CW-Laser-Induced Solid-State Reactions in Mixed Micron-Sized Particles of Silicon Monoxide and Titanium Monoxide: Nano-Structured Composite with Visible Light Absorption

Abstract

Silica–titania mixed oxides and composites have been broadly examined for their physical and catalytic properties, but titanium monoxide–silicon monoxide counterparts have yet drawn very little attention. Here we report that laser-induced processing of mixed silicon and titanium monoxides results in reactions yielding a nanostructured Ti/Si/O composite absorbing visible light.

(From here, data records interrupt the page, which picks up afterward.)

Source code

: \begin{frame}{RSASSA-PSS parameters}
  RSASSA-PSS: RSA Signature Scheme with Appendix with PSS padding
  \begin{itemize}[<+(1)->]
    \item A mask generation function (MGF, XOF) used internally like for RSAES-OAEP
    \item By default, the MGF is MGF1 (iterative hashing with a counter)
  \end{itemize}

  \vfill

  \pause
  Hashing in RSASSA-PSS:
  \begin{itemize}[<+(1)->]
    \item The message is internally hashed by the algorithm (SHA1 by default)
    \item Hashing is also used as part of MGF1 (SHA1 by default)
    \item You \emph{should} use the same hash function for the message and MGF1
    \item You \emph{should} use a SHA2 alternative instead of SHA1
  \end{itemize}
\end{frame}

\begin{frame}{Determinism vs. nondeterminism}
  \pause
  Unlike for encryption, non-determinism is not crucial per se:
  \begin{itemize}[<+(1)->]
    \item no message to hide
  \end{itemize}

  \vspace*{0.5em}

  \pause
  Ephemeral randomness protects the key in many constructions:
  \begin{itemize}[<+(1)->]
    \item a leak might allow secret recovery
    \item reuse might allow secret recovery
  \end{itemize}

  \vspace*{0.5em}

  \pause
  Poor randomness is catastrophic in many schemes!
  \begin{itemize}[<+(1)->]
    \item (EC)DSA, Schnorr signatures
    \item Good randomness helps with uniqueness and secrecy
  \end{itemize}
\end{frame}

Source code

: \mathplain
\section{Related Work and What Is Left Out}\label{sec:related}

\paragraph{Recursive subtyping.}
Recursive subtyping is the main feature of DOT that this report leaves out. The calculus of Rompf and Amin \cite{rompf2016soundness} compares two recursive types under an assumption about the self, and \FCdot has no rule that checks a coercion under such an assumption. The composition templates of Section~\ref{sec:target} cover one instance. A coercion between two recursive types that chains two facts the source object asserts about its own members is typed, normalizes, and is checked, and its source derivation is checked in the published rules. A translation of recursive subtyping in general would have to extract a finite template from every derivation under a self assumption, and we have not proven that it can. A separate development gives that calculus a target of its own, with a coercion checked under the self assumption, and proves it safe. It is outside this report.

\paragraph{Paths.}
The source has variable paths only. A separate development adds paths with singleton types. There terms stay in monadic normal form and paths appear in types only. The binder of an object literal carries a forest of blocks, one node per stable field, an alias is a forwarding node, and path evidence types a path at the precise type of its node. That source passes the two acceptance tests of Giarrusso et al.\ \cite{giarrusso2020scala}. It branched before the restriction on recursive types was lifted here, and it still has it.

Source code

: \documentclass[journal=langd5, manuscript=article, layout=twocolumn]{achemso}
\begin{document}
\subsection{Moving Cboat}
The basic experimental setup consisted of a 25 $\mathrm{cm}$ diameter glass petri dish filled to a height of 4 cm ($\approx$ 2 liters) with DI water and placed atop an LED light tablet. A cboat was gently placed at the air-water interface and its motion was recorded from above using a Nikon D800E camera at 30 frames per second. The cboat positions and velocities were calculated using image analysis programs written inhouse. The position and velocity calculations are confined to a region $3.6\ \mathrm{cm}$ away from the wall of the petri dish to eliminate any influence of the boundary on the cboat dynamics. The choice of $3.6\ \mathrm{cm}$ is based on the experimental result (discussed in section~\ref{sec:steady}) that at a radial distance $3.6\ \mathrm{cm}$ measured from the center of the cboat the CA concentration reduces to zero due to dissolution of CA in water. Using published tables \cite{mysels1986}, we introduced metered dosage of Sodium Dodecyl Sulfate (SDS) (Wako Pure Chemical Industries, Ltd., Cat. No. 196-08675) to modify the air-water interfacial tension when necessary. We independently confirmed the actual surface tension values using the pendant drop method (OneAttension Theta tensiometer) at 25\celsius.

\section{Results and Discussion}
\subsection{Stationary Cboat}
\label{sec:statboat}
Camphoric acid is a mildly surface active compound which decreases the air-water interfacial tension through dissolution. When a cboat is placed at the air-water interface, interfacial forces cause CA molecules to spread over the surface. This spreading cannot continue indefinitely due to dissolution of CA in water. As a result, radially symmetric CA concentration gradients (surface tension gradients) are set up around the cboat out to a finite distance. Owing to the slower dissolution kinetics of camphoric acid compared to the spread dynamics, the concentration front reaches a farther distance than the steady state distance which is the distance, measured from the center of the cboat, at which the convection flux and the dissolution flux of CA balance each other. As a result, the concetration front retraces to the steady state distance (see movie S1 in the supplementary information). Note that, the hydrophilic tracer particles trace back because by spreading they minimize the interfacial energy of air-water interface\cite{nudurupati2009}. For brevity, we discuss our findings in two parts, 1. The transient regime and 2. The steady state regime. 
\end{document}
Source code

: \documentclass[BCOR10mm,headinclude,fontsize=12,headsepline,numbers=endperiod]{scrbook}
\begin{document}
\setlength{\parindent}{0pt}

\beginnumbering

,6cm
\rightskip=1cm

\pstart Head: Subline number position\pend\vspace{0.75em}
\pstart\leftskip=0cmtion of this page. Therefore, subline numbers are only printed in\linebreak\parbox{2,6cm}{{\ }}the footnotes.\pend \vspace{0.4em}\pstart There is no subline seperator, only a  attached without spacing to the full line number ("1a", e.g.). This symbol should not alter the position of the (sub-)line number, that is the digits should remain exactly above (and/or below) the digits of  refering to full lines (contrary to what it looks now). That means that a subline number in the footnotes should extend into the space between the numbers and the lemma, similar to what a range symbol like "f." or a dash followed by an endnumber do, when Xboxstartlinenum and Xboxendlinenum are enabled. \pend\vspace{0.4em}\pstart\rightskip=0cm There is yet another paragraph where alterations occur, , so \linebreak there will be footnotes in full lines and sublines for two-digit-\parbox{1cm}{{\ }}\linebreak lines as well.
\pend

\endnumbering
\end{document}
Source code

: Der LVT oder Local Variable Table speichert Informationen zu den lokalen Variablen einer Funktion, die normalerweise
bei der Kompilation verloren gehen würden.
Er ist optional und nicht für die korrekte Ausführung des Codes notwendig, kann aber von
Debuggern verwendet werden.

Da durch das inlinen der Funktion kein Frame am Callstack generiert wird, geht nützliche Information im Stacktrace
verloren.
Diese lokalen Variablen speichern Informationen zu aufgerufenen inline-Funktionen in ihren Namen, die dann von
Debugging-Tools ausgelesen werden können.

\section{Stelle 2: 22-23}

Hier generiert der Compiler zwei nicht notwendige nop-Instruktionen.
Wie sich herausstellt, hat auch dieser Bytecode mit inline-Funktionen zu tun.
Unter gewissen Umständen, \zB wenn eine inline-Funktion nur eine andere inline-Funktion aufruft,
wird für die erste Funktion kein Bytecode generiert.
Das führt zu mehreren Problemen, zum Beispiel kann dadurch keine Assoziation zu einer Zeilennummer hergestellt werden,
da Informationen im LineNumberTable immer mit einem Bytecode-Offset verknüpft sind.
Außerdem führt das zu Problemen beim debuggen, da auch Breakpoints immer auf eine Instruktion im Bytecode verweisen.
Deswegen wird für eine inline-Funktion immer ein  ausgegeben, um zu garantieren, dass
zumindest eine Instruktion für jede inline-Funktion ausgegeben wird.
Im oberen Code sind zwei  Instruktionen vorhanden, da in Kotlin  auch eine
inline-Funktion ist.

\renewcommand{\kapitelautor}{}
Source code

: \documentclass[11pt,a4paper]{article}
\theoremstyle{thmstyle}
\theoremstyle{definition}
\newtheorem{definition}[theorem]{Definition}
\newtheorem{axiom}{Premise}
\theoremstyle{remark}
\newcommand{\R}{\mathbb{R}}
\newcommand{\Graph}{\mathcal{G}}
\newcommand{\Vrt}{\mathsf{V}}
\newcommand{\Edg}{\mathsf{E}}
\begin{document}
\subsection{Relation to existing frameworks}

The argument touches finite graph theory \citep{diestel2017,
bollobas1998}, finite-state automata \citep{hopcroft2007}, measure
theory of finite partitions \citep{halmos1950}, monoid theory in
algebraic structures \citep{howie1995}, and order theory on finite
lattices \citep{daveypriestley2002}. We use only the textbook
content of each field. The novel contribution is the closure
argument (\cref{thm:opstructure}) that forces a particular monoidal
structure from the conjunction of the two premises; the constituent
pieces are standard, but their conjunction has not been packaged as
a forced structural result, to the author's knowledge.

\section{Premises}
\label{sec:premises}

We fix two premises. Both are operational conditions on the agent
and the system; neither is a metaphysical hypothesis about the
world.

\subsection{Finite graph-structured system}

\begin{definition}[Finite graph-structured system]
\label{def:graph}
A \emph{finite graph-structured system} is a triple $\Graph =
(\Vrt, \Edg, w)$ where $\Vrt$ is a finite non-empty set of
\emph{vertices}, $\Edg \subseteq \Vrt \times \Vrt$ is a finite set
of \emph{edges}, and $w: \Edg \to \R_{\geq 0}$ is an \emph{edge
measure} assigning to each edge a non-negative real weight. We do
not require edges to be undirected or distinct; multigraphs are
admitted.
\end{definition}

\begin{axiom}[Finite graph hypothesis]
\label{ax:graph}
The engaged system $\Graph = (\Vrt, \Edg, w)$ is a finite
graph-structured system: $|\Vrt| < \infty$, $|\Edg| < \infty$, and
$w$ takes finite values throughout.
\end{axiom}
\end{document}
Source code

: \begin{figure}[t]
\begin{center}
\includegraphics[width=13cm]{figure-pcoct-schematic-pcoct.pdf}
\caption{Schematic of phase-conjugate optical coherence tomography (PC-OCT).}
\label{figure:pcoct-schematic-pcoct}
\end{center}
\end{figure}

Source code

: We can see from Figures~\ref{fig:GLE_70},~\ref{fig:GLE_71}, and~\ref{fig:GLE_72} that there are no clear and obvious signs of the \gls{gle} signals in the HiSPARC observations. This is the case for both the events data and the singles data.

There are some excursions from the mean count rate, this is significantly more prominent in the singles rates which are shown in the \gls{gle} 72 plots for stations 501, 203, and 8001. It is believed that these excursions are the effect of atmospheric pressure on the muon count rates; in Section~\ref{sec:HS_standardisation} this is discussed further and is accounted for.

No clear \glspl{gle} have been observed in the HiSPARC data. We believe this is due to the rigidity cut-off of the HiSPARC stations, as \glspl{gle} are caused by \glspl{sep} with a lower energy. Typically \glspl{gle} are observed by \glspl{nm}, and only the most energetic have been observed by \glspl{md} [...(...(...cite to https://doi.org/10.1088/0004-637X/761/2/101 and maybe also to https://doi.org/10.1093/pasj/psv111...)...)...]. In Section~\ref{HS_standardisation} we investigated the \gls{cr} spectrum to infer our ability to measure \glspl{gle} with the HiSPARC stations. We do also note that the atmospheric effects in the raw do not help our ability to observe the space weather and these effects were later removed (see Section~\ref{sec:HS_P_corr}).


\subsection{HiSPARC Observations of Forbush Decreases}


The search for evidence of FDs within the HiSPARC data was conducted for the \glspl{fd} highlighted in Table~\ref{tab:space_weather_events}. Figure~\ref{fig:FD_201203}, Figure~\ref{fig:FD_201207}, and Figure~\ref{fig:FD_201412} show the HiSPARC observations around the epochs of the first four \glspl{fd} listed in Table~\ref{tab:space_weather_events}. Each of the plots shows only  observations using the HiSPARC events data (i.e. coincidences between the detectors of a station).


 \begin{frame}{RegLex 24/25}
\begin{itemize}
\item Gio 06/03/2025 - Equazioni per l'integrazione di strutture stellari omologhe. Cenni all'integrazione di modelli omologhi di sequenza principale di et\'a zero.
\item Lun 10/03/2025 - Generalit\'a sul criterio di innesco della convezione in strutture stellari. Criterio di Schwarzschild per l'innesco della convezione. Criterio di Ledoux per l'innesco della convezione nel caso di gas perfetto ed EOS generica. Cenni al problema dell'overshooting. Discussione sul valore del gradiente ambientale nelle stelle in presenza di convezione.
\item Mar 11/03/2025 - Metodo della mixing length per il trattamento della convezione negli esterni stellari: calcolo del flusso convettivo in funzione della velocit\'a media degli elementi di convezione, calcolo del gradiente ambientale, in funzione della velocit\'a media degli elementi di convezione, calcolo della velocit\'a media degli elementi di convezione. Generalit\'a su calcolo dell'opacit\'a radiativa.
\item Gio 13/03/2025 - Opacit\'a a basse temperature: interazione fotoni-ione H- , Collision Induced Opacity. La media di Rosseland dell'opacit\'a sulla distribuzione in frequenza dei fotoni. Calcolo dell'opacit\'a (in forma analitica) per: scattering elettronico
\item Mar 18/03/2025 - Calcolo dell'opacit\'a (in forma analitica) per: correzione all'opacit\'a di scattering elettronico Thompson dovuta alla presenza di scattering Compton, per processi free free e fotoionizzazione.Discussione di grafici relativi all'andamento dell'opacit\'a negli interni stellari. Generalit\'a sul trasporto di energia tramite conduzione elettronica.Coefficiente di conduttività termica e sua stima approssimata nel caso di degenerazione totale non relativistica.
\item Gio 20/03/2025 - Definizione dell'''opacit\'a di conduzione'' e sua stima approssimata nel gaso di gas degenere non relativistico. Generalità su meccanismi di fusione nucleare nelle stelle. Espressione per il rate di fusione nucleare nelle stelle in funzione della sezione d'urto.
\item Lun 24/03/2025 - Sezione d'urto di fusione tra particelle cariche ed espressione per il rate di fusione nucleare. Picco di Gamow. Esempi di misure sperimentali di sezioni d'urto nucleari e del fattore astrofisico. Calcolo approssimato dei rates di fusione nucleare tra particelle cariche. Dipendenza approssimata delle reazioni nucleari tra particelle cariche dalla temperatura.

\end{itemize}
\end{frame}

Changes in the composition of intimately mixed μm-sized particles of silicon monoxide (SiO) and titanium monoxide (TiO) induced by scanning of a cw CO2 laser beam along the TiO–SiO pellet surface were examined by FTIR and Raman spectroscopy, X-ray diffraction and electron microscopy. They are shown to consist in the evolution of TiO2 (rutile and anatase), titanium suboxides (Ti4.5O5, Ti2O3), silica and amorphous binary SiOx, TiOx and ternary SixTiyOz nano-phases which contain less or more O than SiO and TiO monoxides. These products are ascribed to concurrent silicothermal reduction of TiO and O-transfer between SiO and TiO due to interdiffusion of Si- and Ti-based species. These reactions taking place under transient localized heating are not inhibited by passivation shells around SiO and TiO particles. The laser-produced Ti/Si/O composite shows absorption band at 425 nm tailing up to 1100 nm. Its solar-light photocatalytic activity in decolorization of Methylene Blue is compared to that of the unheated SiO and TiO powders absorbing only in UV region.